▶ What you are asked to do:
A word-for-word copy of the data, with no images, is the required answer.

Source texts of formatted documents

★ ★ ★ ★ ★

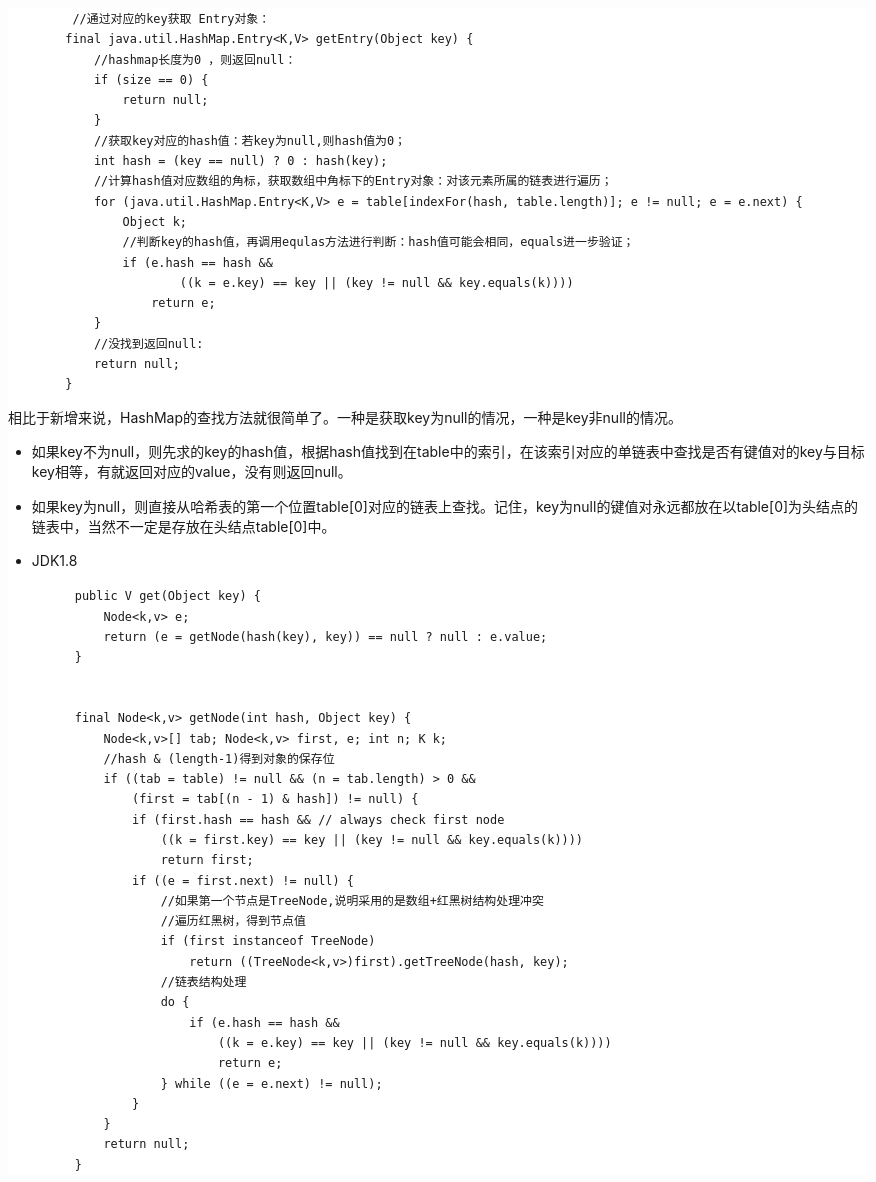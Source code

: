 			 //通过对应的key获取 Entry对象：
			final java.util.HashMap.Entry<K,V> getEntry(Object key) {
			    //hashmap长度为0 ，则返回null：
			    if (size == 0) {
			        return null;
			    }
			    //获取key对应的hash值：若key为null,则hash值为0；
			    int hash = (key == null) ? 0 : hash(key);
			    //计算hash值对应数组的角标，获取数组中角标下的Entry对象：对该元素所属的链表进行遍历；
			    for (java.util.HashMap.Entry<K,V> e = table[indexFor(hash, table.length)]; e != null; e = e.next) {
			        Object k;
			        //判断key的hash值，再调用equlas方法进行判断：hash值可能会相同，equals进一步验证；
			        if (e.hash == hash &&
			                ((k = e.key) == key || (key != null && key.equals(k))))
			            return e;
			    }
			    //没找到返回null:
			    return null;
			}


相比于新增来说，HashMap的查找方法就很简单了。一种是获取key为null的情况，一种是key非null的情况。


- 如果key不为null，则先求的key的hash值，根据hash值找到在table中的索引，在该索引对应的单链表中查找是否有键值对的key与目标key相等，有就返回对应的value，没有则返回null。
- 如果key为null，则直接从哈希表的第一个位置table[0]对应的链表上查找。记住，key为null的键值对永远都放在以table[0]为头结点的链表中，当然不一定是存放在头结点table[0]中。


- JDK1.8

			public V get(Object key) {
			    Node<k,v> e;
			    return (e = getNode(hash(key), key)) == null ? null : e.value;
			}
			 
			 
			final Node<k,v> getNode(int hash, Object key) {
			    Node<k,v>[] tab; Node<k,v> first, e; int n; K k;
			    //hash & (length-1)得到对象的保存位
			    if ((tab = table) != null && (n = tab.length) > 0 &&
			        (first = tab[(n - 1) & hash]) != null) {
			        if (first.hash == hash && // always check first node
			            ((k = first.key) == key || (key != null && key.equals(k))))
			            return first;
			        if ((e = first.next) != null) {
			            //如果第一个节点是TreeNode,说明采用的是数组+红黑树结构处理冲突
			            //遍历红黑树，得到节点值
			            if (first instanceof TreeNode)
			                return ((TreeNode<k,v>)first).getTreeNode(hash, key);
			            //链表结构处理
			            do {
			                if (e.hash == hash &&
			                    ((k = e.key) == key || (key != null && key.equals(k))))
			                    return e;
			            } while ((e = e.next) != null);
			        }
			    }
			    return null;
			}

★ ★ ★ ★ ★

▶ Reply to the task:
Source code

: 			 //通过对应的key获取 Entry对象：
			final java.util.HashMap.Entry<K,V> getEntry(Object key) {
			    //hashmap长度为0 ，则返回null：
			    if (size == 0) {
			        return null;
			    }
			    //获取key对应的hash值：若key为null,则hash值为0；
			    int hash = (key == null) ? 0 : hash(key);
			    //计算hash值对应数组的角标，获取数组中角标下的Entry对象：对该元素所属的链表进行遍历；
			    for (java.util.HashMap.Entry<K,V> e = table[indexFor(hash, table.length)]; e != null; e = e.next) {
			        Object k;
			        //判断key的hash值，再调用equlas方法进行判断：hash值可能会相同，equals进一步验证；
			        if (e.hash == hash &&
			                ((k = e.key) == key || (key != null && key.equals(k))))
			            return e;
			    }
			    //没找到返回null:
			    return null;
			}


相比于新增来说，HashMap的查找方法就很简单了。一种是获取key为null的情况，一种是key非null的情况。


- 如果key不为null，则先求的key的hash值，根据hash值找到在table中的索引，在该索引对应的单链表中查找是否有键值对的key与目标key相等，有就返回对应的value，没有则返回null。
- 如果key为null，则直接从哈希表的第一个位置table[0]对应的链表上查找。记住，key为null的键值对永远都放在以table[0]为头结点的链表中，当然不一定是存放在头结点table[0]中。


- JDK1.8

			public V get(Object key) {
			    Node<k,v> e;
			    return (e = getNode(hash(key), key)) == null ? null : e.value;
			}
			 
			 
			final Node<k,v> getNode(int hash, Object key) {
			    Node<k,v>[] tab; Node<k,v> first, e; int n; K k;
			    //hash & (length-1)得到对象的保存位
			    if ((tab = table) != null && (n = tab.length) > 0 &&
			        (first = tab[(n - 1) & hash]) != null) {
			        if (first.hash == hash && // always check first node
			            ((k = first.key) == key || (key != null && key.equals(k))))
			            return first;
			        if ((e = first.next) != null) {
			            //如果第一个节点是TreeNode,说明采用的是数组+红黑树结构处理冲突
			            //遍历红黑树，得到节点值
			            if (first instanceof TreeNode)
			                return ((TreeNode<k,v>)first).getTreeNode(hash, key);
			            //链表结构处理
			            do {
			                if (e.hash == hash &&
			                    ((k = e.key) == key || (key != null && key.equals(k))))
			                    return e;
			            } while ((e = e.next) != null);
			        }
			    }
			    return null;
			}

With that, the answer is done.